Meta-learning-based sample discrimination framework for improving dynamic selection of classifiers under label noise

Many real-world datasets encounter the issue of label noise (LN), which significantly degrades the learning performances of classification models. While ensemble learning (EL) has been widely employed to tackle this problem, the Dynamic Selection (DS) of classifiers, as a promising EL branch, is particularly sensitive to LN. To address this issue, a meta-learning-based sample discrimination (MSD) framework is proposed in this paper. Initially, this paper analyzes how LN affects the performance of DS methods through a visual example. Subsequently, under the premise that DS methods are only applicable to samples whose neighborhood is minimally affected or unaffected by LN, a meta-learning dataset is generated in the framework, where the meta-features and meta-labels are derived from the characteristics and the real class distribution of local regions of the samples, respectively.
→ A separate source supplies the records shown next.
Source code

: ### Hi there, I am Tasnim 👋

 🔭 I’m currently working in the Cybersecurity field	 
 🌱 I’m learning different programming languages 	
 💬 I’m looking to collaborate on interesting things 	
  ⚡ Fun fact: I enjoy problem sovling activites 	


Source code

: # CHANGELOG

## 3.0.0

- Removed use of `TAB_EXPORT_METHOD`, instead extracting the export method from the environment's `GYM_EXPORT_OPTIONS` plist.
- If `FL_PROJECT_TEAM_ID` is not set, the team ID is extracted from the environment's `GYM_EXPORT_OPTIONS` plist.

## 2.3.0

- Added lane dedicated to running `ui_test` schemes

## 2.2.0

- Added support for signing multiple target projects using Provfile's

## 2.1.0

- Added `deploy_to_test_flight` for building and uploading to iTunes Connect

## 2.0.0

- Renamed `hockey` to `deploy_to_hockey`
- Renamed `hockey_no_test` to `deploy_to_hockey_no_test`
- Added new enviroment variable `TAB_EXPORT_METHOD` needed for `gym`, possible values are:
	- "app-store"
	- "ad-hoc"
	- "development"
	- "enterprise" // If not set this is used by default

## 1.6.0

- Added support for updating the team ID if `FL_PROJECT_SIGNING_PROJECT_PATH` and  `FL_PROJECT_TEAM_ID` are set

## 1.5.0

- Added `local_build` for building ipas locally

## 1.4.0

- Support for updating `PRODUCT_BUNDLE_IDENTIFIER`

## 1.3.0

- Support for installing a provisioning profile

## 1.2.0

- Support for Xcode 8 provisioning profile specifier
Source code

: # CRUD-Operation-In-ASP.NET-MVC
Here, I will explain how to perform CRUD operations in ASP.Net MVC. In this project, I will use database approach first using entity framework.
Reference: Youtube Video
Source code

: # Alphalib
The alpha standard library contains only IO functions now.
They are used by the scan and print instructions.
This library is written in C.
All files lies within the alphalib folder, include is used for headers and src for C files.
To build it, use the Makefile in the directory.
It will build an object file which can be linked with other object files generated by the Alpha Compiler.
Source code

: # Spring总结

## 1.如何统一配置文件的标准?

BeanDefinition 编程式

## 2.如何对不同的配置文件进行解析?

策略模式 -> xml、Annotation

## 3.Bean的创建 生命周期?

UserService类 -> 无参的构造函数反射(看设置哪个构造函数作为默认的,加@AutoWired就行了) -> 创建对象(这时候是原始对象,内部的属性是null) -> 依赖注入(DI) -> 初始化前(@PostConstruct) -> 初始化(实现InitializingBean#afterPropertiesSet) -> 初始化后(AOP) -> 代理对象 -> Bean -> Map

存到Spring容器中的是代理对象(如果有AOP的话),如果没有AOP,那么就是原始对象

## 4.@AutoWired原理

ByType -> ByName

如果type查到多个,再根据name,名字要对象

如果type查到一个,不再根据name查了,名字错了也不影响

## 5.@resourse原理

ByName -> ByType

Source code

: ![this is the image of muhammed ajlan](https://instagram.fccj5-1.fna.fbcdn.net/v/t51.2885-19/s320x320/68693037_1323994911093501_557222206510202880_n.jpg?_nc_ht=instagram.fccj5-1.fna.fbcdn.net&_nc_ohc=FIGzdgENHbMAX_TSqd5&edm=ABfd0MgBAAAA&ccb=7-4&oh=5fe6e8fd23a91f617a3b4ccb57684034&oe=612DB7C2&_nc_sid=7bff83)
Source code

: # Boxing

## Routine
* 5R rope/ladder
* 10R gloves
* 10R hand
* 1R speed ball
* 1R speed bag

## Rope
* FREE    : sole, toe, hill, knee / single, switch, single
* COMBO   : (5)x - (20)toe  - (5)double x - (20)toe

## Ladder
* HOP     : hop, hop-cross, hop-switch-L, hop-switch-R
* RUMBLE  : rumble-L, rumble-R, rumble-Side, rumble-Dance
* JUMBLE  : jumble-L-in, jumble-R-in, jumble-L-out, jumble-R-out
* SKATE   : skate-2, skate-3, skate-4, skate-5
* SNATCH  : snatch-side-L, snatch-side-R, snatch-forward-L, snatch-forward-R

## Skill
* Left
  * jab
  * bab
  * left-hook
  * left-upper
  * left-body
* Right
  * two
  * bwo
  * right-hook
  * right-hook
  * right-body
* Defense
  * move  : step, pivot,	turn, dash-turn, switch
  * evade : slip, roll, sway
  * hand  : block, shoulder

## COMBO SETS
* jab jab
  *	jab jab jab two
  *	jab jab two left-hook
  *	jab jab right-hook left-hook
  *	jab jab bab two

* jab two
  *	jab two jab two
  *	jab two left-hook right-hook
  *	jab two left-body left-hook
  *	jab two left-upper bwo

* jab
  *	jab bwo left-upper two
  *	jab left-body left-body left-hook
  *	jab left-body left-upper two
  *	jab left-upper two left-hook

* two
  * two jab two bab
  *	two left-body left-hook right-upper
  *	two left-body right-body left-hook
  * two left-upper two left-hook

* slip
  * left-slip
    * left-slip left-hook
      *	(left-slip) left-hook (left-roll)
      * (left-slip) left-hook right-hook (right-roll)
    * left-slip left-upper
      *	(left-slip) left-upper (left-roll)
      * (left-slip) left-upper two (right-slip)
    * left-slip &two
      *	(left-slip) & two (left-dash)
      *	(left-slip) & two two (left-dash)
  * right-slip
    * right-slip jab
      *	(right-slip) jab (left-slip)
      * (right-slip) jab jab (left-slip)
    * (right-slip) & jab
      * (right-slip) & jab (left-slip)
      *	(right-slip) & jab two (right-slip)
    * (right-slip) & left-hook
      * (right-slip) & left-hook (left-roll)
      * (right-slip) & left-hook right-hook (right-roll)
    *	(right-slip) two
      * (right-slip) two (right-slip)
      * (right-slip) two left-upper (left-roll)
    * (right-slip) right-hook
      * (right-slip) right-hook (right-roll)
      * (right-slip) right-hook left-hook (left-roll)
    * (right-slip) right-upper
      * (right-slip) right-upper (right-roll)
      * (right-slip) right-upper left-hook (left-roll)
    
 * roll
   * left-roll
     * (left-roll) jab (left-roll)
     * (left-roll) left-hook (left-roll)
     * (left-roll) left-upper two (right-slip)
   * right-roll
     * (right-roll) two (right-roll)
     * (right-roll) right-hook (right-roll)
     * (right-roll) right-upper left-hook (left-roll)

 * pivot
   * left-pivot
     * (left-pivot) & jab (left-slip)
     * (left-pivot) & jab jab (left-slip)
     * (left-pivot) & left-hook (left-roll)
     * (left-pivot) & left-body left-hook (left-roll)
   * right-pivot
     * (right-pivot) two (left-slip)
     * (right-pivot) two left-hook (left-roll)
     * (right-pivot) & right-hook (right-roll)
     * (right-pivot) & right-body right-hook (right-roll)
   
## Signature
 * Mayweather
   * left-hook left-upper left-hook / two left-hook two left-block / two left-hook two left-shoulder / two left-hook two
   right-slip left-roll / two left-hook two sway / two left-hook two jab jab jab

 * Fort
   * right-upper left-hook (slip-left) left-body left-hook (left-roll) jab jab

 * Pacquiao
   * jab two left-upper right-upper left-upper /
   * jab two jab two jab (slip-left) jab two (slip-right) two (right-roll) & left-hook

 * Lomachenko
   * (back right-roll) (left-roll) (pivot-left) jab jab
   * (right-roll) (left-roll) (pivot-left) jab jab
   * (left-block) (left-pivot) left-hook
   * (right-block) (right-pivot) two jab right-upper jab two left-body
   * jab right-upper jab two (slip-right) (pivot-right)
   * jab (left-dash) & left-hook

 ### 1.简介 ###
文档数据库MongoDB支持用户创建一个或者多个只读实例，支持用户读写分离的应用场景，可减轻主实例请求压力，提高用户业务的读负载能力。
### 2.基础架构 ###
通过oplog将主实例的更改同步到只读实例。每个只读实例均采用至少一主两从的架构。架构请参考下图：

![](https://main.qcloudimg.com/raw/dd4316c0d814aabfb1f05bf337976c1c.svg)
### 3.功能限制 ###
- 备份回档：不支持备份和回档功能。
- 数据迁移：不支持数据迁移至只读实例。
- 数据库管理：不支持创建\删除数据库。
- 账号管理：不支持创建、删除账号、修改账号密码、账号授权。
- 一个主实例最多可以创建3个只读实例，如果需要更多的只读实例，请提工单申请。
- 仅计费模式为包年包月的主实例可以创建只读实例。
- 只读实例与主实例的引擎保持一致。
With this dataset, a meta-learner is constructed to determine the feasibility of using DS methods directly to classify a given sample in the presence of LN. For samples that DS methods cannot handle, a novel DS process based on the Genetic Algorithm is designed to mitigate the negative impact of LN. The effectiveness of the MSD framework is validated through extensive experiments conducted on thirty real datasets. These experiments demonstrate the capability of the MSD framework to improve the performances of DS methods across different levels of LN. Furthermore, the efficacy of the proposed MSD framework in handling LN is also highlighted by comparing it with a state-of-the-art method and four mainstream EL methods.